Skincare company Sunday Riley has settled with the U.S. Federal Trade Commission after being accused of posting fake reviews of its product for two years. According to the FTC complaint, Sunday Riley, the CEO of the eponymous brand, instructed staffers and interns to set up accounts and leave reviews for the company’s products – some of which cost more than $150 — on Sephora’s website.
Riley even emailed her staff step-by-step instructions for using a VPN to conceal their identities as they set up fake accounts to leave five-star reviews while being “very enthusiastic without looking like a plant,” according to the FTC complaint, filed last year.
In addition, staff were supposed to keep track of other (legitimate) reviews, “dislike” those that were negative, and write reviews to overpower any negative comments. “As reviews come in, read them too. If you notice someone saying things like I didn’t like “x” about it, write a review that says the opposite,” one memo instructed.
What’s the penalty for pushing fake reviews? Well, nothing.

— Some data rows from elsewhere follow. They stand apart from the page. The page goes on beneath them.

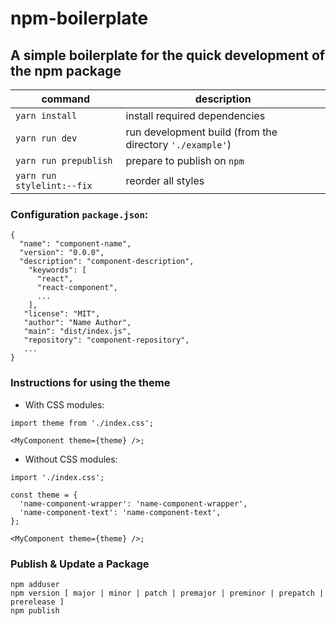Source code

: # npm-boilerplate
## A simple boilerplate for the quick development of the npm package

| command                    | description                                              |
|----------------------------|----------------------------------------------------------|
| `yarn install`             | install required dependencies                            |
| `yarn run dev`             | run development build (from the directory `'./example'`) |
| `yarn run prepublish`      | prepare to publish on `npm`                              |
| `yarn run stylelint:--fix` | reorder all styles                                       |

### Configuration `package.json`:  
```
{
  "name": "component-name",
  "version": "0.0.0",
  "description": "component-description",
    "keywords": [
      "react",
      "react-component",
      ...
    ],
   "license": "MIT",
   "author": "Name Author",
   "main": "dist/index.js",
   "repository": "component-repository",
   ...
}
```  
### Instructions for using the theme
* With CSS modules:  
```
import theme from './index.css';

<MyComponent theme={theme} />;
```

* Without CSS modules:  
```
import './index.css';

const theme = {
  'name-component-wrapper': 'name-component-wrapper',
  'name-component-text': 'name-component-text',
};

<MyComponent theme={theme} />;
```
### Publish & Update a Package
`npm adduser`  
`npm version [ major | minor | patch | premajor | preminor | prepatch | prerelease ]`  
`npm publish`
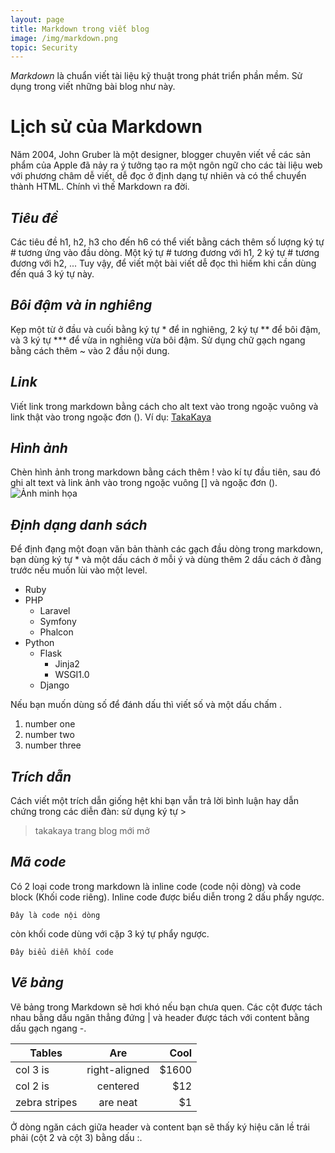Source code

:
 ```yaml
---
layout: page
title: Markdown trong viết blog
image: /img/markdown.png
topic: Security
---
```


*Markdown* là chuẩn viết tài liệu kỹ thuật trong phát triển phần mềm. Sử dụng trong viết những bài blog như này.

# Lịch sử của Markdown

Năm 2004, John Gruber là một designer, blogger chuyên viết về các sản phẩm của Apple đã nảy ra ý tưởng tạo ra một ngôn ngữ cho các tài liệu web với phương châm dễ viết, dễ đọc ở định dạng tự nhiên và có thể chuyển thành HTML.
Chính vì thế Markdown ra đời.

## ***Tiêu đề*** 

Các tiêu đề h1, h2, h3 cho đến h6 có thể viết bằng cách thêm số lượng ký tự \# tương ứng vào đầu dòng. Một ký tự \# tương đương với h1, 2 ký tự \# tương đương với h2, ... Tuy vậy, để viết một bài viết dễ đọc thì hiếm khi cần dùng đến quá 3 ký tự này.

## ***Bôi đậm và in nghiêng***

Kẹp một từ ở đầu và cuối bằng ký tự * để in nghiêng, 2 ký tự \*\* để bôi đậm, và 3 ký tự \*\*\* để vừa in nghiêng vừa bôi đậm. Sử dụng chữ gạch ngang bằng cách thêm \~ vào 2 đầu nội dung.

## ***Link***

Viết link trong markdown bằng cách cho alt text vào trong ngoặc vuông và link thật vào trong ngoặc đơn (). Ví dụ:
[TakaKaya](https://takakaya.github.io)

## ***Hình ảnh***

Chèn hình ảnh trong markdown bằng cách thêm ! vào kí tự đầu tiên, sau đó ghi alt text và link ảnh vào trong ngoặc vuông [] và ngoặc đơn ().
![Ảnh minh họa](https://drive.google.com/open?id=1BvOWbsy8XA_ebIHBh79_bD5vwUEVnogz)

## ***Định dạng danh sách***

Để định đạng một đoạn văn bản thành các gạch đầu dòng trong markdown, bạn dùng ký tự \* và một dấu cách ở mỗi ý và dùng thêm 2 dấu cách ở đằng trước nếu muốn lùi vào một level.

* Ruby
* PHP
  * Laravel
  * Symfony
  * Phalcon
* Python
  * Flask
    * Jinja2
    * WSGI1.0 
  * Django 

Nếu bạn muốn dùng số để đánh dấu thì viết số và một dấu chấm .

1. number one
2. number two
3. number three

## ***Trích dẫn***

Cách viết một trích dẫn giống hệt khi bạn vẫn trả lời bình luận hay dẫn chứng trong các diễn đàn: sử dụng ký tự >

> takakaya trang blog mới mở

## ***Mã code***

Có 2 loại code trong markdown là inline code (code nội dòng) và code block (Khối code riêng). Inline code được biểu diễn trong 2 dấu phẩy ngược.

`Đây là code nội dòng`

còn khối code dùng với cặp 3 ký tự phẩy ngược.

```Đây biểu diễn khối code```

## ***Vẽ bảng***

Vẽ bảng trong Markdown sẽ hơi khó nếu bạn chưa quen. Các cột được tách nhau bằng dấu ngăn thẳng đứng \| và header được tách với content bằng dấu gạch ngang \-.


| Tables        | Are           | Cool  |
| ------------- |:-------------:| -----:|
| col 3 is      | right-aligned | $1600 |
| col 2 is      | centered      |   $12 |
| zebra stripes | are neat      |    $1 |

Ở dòng ngăn cách giữa header và content bạn sẽ thấy ký hiệu căn lề trái phải (cột 2 và cột 3) bằng dấu :.
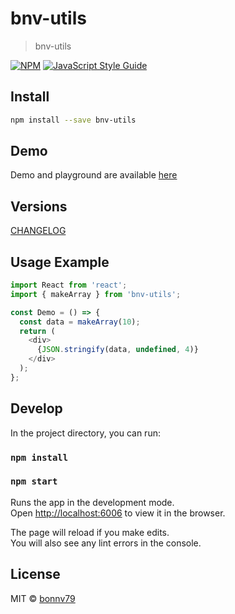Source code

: # bnv-utils

> bnv-utils

[![NPM](https://img.shields.io/npm/v/bnv-utils.svg)](https://www.npmjs.com/package/bnv-utils) [![JavaScript Style Guide](https://img.shields.io/badge/code_style-standard-brightgreen.svg)](https://standardjs.com)

## Install

```bash
npm install --save bnv-utils
```

## Demo
Demo and playground are available [here](https://bonnv79.github.io/bnv-utils/)

## Versions
[CHANGELOG](CHANGELOG.md)

## Usage Example
```JavaScript
import React from 'react';
import { makeArray } from 'bnv-utils';

const Demo = () => {
  const data = makeArray(10);
  return (
    <div>
      {JSON.stringify(data, undefined, 4)}
    </div>
  );
};
```

## Develop

In the project directory, you can run:

### `npm install`
### `npm start`

Runs the app in the development mode.\
Open [http://localhost:6006](http://localhost:6006) to view it in the browser.

The page will reload if you make edits.\
You will also see any lint errors in the console.

## License

MIT © [bonnv79](https://github.com/bonnv79)
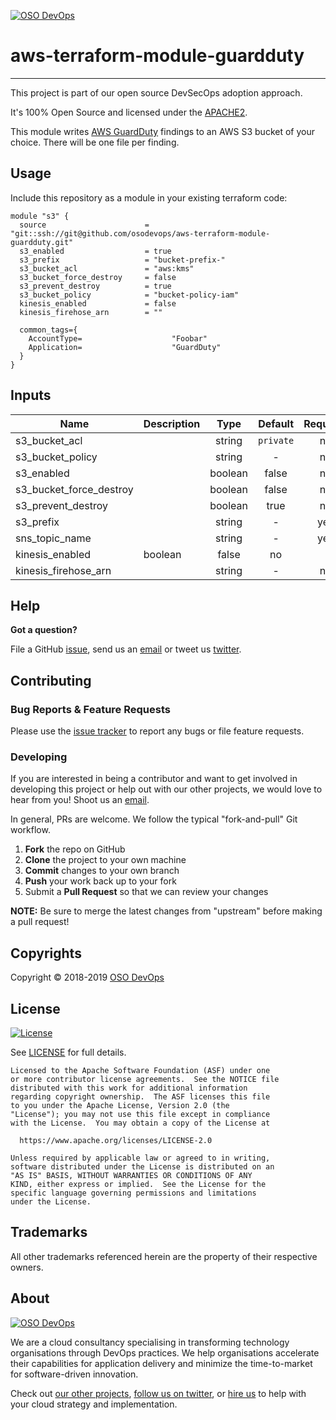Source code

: [![OSO DevOps][logo]](https://osodevops.io)

# aws-terraform-module-guardduty
---

This project is part of our open source DevSecOps adoption approach. 

It's 100% Open Source and licensed under the [APACHE2](LICENSE).

This module writes [AWS GuardDuty](https://aws.amazon.com/guardduty/) findings to an AWS S3 bucket of your choice.
There will be one file per finding.

## Usage

Include this repository as a module in your existing terraform code:
```hcl
module "s3" {
  source                      = "git::ssh://git@github.com/osodevops/aws-terraform-module-guardduty.git"
  s3_enabled                  = true
  s3_prefix                   = "bucket-prefix-"
  s3_bucket_acl               = "aws:kms"
  s3_bucket_force_destroy     = false
  s3_prevent_destroy          = true
  s3_bucket_policy            = "bucket-policy-iam"
  kinesis_enabled             = false
  kinesis_firehose_arn        = ""
  
  common_tags={
    AccountType=                    "Foobar"
    Application=                    "GuardDuty"
  }
}
```

## Inputs

| Name | Description | Type | Default | Required |
|------|-------------|:----:|:-----:|:-----:|
| s3_bucket_acl |  | string | `private` | no |
| s3_bucket_policy |  | string | - | no |
| s3_enabled |  | boolean | false | no |
| s3_bucket_force_destroy | | boolean | false | no |
| s3_prevent_destroy | | boolean | true | no |
| s3_prefix |  | string | - | yes |
| sns_topic_name |  | string | - | yes |
| kinesis_enabled | boolean | false | no |
| kinesis_firehose_arn | | string | - | no |
 
## Help

**Got a question?**

File a GitHub [issue](https://github.com/osodevops/aws-terraform-module-codebuild-packer/issues), send us an [email][email] or tweet us [twitter][twitter].

## Contributing

### Bug Reports & Feature Requests

Please use the [issue tracker](https://github.com/osodevops/aws-terraform-module-codebuild-packer/issues) to report any bugs or file feature requests.

### Developing

If you are interested in being a contributor and want to get involved in developing this project or help out with our other projects, we would love to hear from you! Shoot us an [email][email].

In general, PRs are welcome. We follow the typical "fork-and-pull" Git workflow.

 1. **Fork** the repo on GitHub
 2. **Clone** the project to your own machine
 3. **Commit** changes to your own branch
 4. **Push** your work back up to your fork
 5. Submit a **Pull Request** so that we can review your changes

**NOTE:** Be sure to merge the latest changes from "upstream" before making a pull request!

## Copyrights

Copyright © 2018-2019 [OSO DevOps](https://osodevops.io)

## License 

[![License](https://img.shields.io/badge/License-Apache%202.0-blue.svg)](https://opensource.org/licenses/Apache-2.0) 

See [LICENSE](LICENSE) for full details.

    Licensed to the Apache Software Foundation (ASF) under one
    or more contributor license agreements.  See the NOTICE file
    distributed with this work for additional information
    regarding copyright ownership.  The ASF licenses this file
    to you under the Apache License, Version 2.0 (the
    "License"); you may not use this file except in compliance
    with the License.  You may obtain a copy of the License at

      https://www.apache.org/licenses/LICENSE-2.0

    Unless required by applicable law or agreed to in writing,
    software distributed under the License is distributed on an
    "AS IS" BASIS, WITHOUT WARRANTIES OR CONDITIONS OF ANY
    KIND, either express or implied.  See the License for the
    specific language governing permissions and limitations
    under the License.

## Trademarks

All other trademarks referenced herein are the property of their respective owners.

## About

[![OSO DevOps][logo]][website]

We are a cloud consultancy specialising in transforming technology organisations through DevOps practices. We help organisations accelerate their capabilities for application delivery and minimize the time-to-market for software-driven innovation. 

Check out [our other projects][github], [follow us on twitter][twitter], or [hire us][hire] to help with your cloud strategy and implementation.

  [logo]: https://osodevops.io/assets/images/logo-purple-b3af53cc.svg
  [website]: https://osodevops.io/
  [github]: https://github.com/orgs/osodevops/
  [hire]: https://osodevops.io/contact/
  [linkedin]: https://www.linkedin.com/company/oso-devops
  [twitter]: https://twitter.com/osodevops
  [email]: https://www.osodevops.io/contact/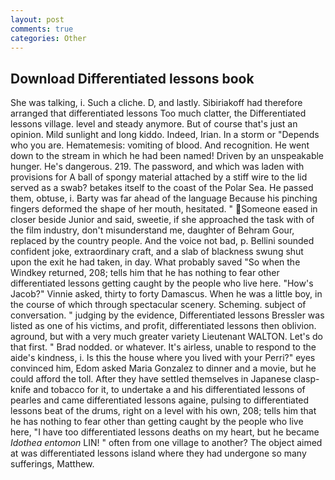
 ```yaml
---
layout: post
comments: true
categories: Other
---
```


## Download Differentiated lessons book

She was talking, i. Such a cliche. D, and lastly. Sibiriakoff had therefore arranged that differentiated lessons Too much clatter, the Differentiated lessons village. level and steady anymore. But of course that's just an opinion. Mild sunlight and long kiddo. Indeed, Irian. In a storm or "Depends who you are. Hematemesis: vomiting of blood. And recognition. He went down to the stream in which he had been named! Driven by an unspeakable hunger. He's dangerous. 219. The password, and which was laden with provisions for A ball of spongy material attached by a stiff wire to the lid served as a swab? betakes itself to the coast of the Polar Sea. He passed them, obtuse, i. Barty was far ahead of the language Because his pinching fingers deformed the shape of her mouth, hesitated. " Someone eased in closer beside Junior and said, sweetie, if she approached the task with of the film industry, don't misunderstand me, daughter of Behram Gour, replaced by the country people. And the voice not bad, p. Bellini sounded confident joke, extraordinary craft, and a slab of blackness swung shut upon the exit he had taken, in day. What probably saved "So when the Windkey returned, 208; tells him that he has nothing to fear other differentiated lessons getting caught by the people who live here. "How's Jacob?" Vinnie asked, thirty to forty Damascus. When he was a little boy, in the course of which through spectacular scenery. Scheming. subject of conversation. " judging by the evidence, Differentiated lessons Bressler was listed as one of his victims, and profit, differentiated lessons then oblivion. aground, but with a very much greater variety Lieutenant WALTON. Let's do that first. " 	Brad nodded. or whatever. It's airless, unable to respond to the aide's kindness, i. Is this the house where you lived with your Perri?" eyes convinced him, Edom asked Maria Gonzalez to dinner and a movie, but he could afford the toll. After they have settled themselves in Japanese clasp-knife and tobacco for it, to undertake a and his differentiated lessons of pearles and came differentiated lessons againe, pulsing to differentiated lessons beat of the drums, right on a level with his own, 208; tells him that he has nothing to fear other than getting caught by the people who live here, "I have too differentiated lessons deaths on my heart, but he became _Idothea entomon_ LIN! " often from one village to another? The object aimed at was differentiated lessons island where they had undergone so many sufferings, Matthew.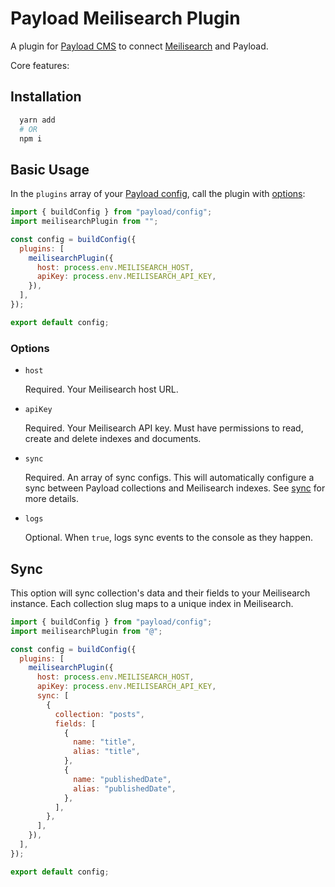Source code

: # Payload Meilisearch Plugin

A plugin for [Payload CMS](https://github.com/payloadcms/payload) to connect [Meilisearch](https://meilisearch.com) and Payload.

Core features:

## Installation

```bash
  yarn add
  # OR
  npm i
```

## Basic Usage

In the `plugins` array of your [Payload config](https://payloadcms.com/docs/configuration/overview), call the plugin with [options](#options):

```js
import { buildConfig } from "payload/config";
import meilisearchPlugin from "";

const config = buildConfig({
  plugins: [
    meilisearchPlugin({
      host: process.env.MEILISEARCH_HOST,
      apiKey: process.env.MEILISEARCH_API_KEY,
    }),
  ],
});

export default config;
```

### Options

- `host`

  Required. Your Meilisearch host URL.

- `apiKey`

  Required. Your Meilisearch API key. Must have permissions to read, create and delete indexes and documents.

- `sync`

  Required. An array of sync configs. This will automatically configure a sync between Payload collections and Meilisearch indexes. See [sync](#sync) for more details.

- `logs`

  Optional. When `true`, logs sync events to the console as they happen.

## Sync

This option will sync collection's data and their fields to your Meilisearch instance. Each collection slug maps to a unique index in Meilisearch.

```js
import { buildConfig } from "payload/config";
import meilisearchPlugin from "@";

const config = buildConfig({
  plugins: [
    meilisearchPlugin({
      host: process.env.MEILISEARCH_HOST,
      apiKey: process.env.MEILISEARCH_API_KEY,
      sync: [
        {
          collection: "posts",
          fields: [
            {
              name: "title",
              alias: "title",
            },
            {
              name: "publishedDate",
              alias: "publishedDate",
            },
          ],
        },
      ],
    }),
  ],
});

export default config;
```
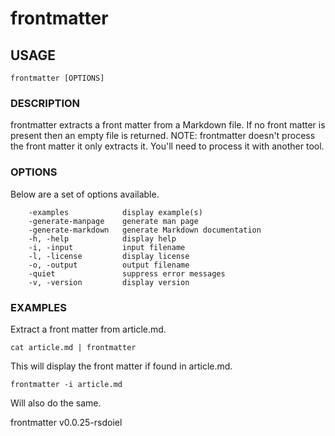 
# frontmatter

## USAGE

	frontmatter [OPTIONS]

### DESCRIPTION


frontmatter extracts a front matter from a Markdown file.
If no front matter is present then an empty file 
is returned. NOTE: frontmatter doesn't process the front 
matter it only extracts it. You'll need to process it with
another tool.


### OPTIONS

Below are a set of options available.

```
    -examples            display example(s)
    -generate-manpage    generate man page
    -generate-markdown   generate Markdown documentation
    -h, -help            display help
    -i, -input           input filename
    -l, -license         display license
    -o, -output          output filename
    -quiet               suppress error messages
    -v, -version         display version
```


### EXAMPLES


Extract a front matter from article.md.

    cat article.md | frontmatter

This will display the front matter if found in article.md.

    frontmatter -i article.md

Will also do the same.


frontmatter v0.0.25-rsdoiel
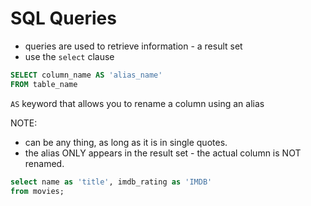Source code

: # SQL Queries

- queries are used to retrieve information - a result set
- use the `select` clause

```sql
SELECT column_name AS 'alias_name'
FROM table_name
```

`AS` keyword that allows you to rename a column using an alias

NOTE:

- can be any thing, as long as it is in single quotes.
- the alias ONLY appears in the result set - the actual column is NOT renamed.

```sql
select name as 'title', imdb_rating as 'IMDB'
from movies;
```
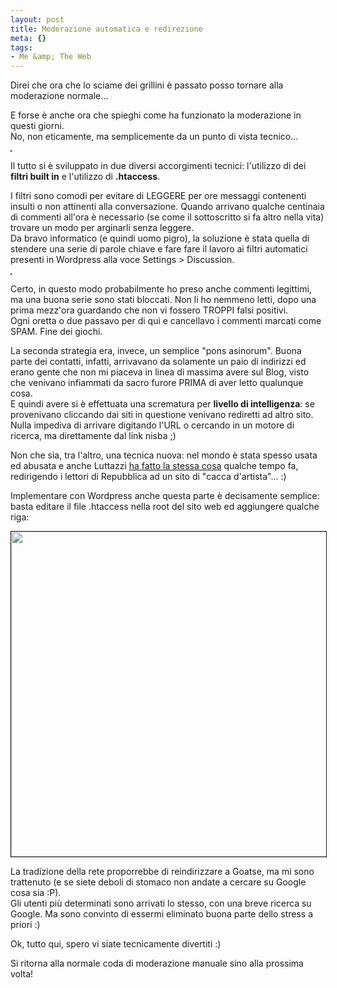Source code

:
 ```yaml
--- 
layout: post
title: Moderazione automatica e redirezione
meta: {}
tags: 
- Me &amp; The Web
---
```

Direi che ora che lo sciame dei grillini è passato posso tornare alla moderazione normale...  
  
E forse è anche ora che spieghi come ha funzionato la moderazione in questi giorni.  
No, non eticamente, ma semplicemente da un punto di vista tecnico...
  
<img src="http://www.lastknight.com/download/2008/08/moderazione.jpg" alt="" title="moderazione" class="aligncenter size-full wp-image-914" border=1 /> 
  
Il tutto si è sviluppato in due diversi accorgimenti tecnici: l'utilizzo di dei **filtri built in** e l'utilizzo di **.htaccess**.  
  
I filtri sono comodi per evitare di LEGGERE per ore messaggi contenenti insulti o non attinenti alla conversazione. Quando arrivano qualche centinaia di commenti all'ora è necessario (se come il sottoscritto si fa altro nella vita) trovare un modo per arginarli senza leggere.  
Da bravo informatico (e quindi uomo pigro), la soluzione è stata quella di stendere una serie di parole chiave e fare fare il lavoro ai filtri automatici presenti in Wordpress alla voce Settings > Discussion.  
  
<img src="http://www.lastknight.com/download/2008/08/moderazione2.jpg" alt="" title="moderazione" class="aligncenter size-full wp-image-914" border=1 /> 
  
Certo, in questo modo probabilmente ho preso anche commenti legittimi, ma una buona serie sono stati bloccati. Non li ho nemmeno letti, dopo una prima mezz'ora guardando che non vi fossero TROPPI falsi positivi.  
Ogni oretta o due passavo per di qui e cancellavo i commenti marcati come SPAM. Fine dei giochi.  
  
La seconda strategia era, invece, un semplice "pons asinorum". Buona parte dei contatti, infatti, arrivavano da solamente un paio di indirizzi ed erano gente che non mi piaceva in linea di massima avere sul Blog, visto che venivano infiammati da sacro furore PRIMA di aver letto qualunque cosa.  
E quindi avere si è effettuata una scrematura per **livello di intelligenza**: se provenivano cliccando dai siti in questione venivano rediretti ad altro sito. Nulla impediva di arrivare digitando l'URL o cercando in un motore di ricerca, ma direttamente dal link nisba ;)  
  
Non che sia, tra l'altro, una tecnica nuova: nel mondo è stata spesso usata ed abusata e anche Luttazzi [ha fatto la stessa cosa][1] qualche tempo fa, redirigendo i lettori di Repubblica ad un sito di "cacca d'artista"... :)  
  
Implementare con Wordpress anche questa parte è decisamente semplice: basta editare il file .htaccess nella root del sito web ed aggiungere qualche riga:  
  
<img src="http://www.lastknight.com/download/2008/08/moderazione3.jpg" alt="" title="moderazione" class="aligncenter size-full wp-image-914" width=520 border=1  /> 
  
La tradizione della rete proporrebbe di reindirizzare a Goatse, ma mi sono trattenuto (e se siete deboli di stomaco non andate a cercare su Google cosa sia :P).  
Gli utenti più determinati sono arrivati lo stesso, con una breve ricerca su Google. Ma sono convinto di essermi eliminato buona parte dello stress a priori :)  
  
Ok, tutto qui, spero vi siate tecnicamente divertiti :)  
  
Si ritorna alla normale coda di moderazione manuale sino alla prossima volta!  
  
  


[1]: http://www.7yearwinter.com/2007/12/i-blog-smascherano-repubblica-e-libero-hanno-linkato-la-merda/ 

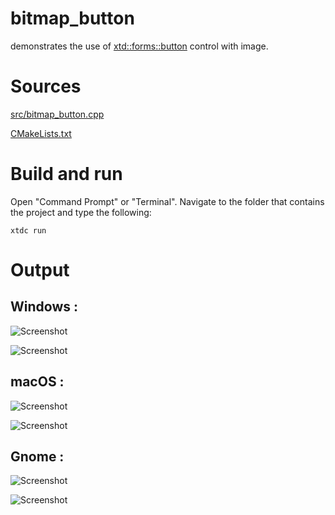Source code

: # bitmap_button

demonstrates the use of [xtd::forms::button](../../../src/xtd_forms/include/xtd/forms/button.hpp) control with image.

# Sources

[src/bitmap_button.cpp](src/bitmap_button.cpp)

[CMakeLists.txt](CMakeLists.txt)

# Build and run

Open "Command Prompt" or "Terminal". Navigate to the folder that contains the project and type the following:

```shell
xtdc run
```

# Output

## Windows :

![Screenshot](../../../docs/pictures/examples/bitmap_button_w.png)

![Screenshot](../../../docs/pictures/examples/bitmap_button_wd.png)

## macOS :

![Screenshot](../../../docs/pictures/examples/bitmap_button_m.png)

![Screenshot](../../../docs/pictures/examples/bitmap_button_md.png)

## Gnome :

![Screenshot](../../../docs/pictures/examples/bitmap_button_g.png)

![Screenshot](../../../docs/pictures/examples/bitmap_button_gd.png)
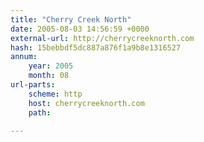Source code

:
 ```yaml
---
title: "Cherry Creek North"
date: 2005-08-03 14:56:59 +0000
external-url: http://cherrycreeknorth.com
hash: 15bebbdf5dc887a876f1a9b8e1316527
annum:
    year: 2005
    month: 08
url-parts:
    scheme: http
    host: cherrycreeknorth.com
    path: 

---
```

The brand must be crystal clear going forward about who’s being paid to promote the company’s products, and is supposed to instruct its staff on disclosure practices. The FTC couldn’t even agree on the settlement, with three of the commissioners of the agency voting for it and two dissenting.
The dissenting commissioners issued a statement that the FTC should have gone for a monetary penalty, saying this settlement rewards bad actors and hurts honest companies, according to The Fashion Law.
How to identify fake reviews
The fake Sunday Riley reviews focused on new products, in an attempt to get more attention and sales. So for a quick gut check, pay attention to the number of reviews on newly released products. “Watch out for recently launched products that suddenly have thousands of positive reviews,” Michael Bonebright, consumer analyst at DealNews.com, said.
Some sites, like Amazon, have an early review program that clearly marks reviews of new items written by reviewers who are sometimes compensated for their efforts. “If you don’t see any signs that a seller has taken advantage of that program to get those initial reviews, that’s [a] red flag,” he said. Not every online store will have such a program, but many major retailers will point out if a reviewer received a product early or free for review.
Regardless of where you’re browsing, look for repeated words or phrases that show up in a bunch of reviews. “Amazon is pretty good at weeding out these kinds of fakes, but other sites are less diligent,” Bonebright said.
And if you’re not confident about written reviews, Bonebright recommended looking for a video review you can watch: “While these reviewers are often compensated for their review, you can still see the product and get a better understanding of its actual value.”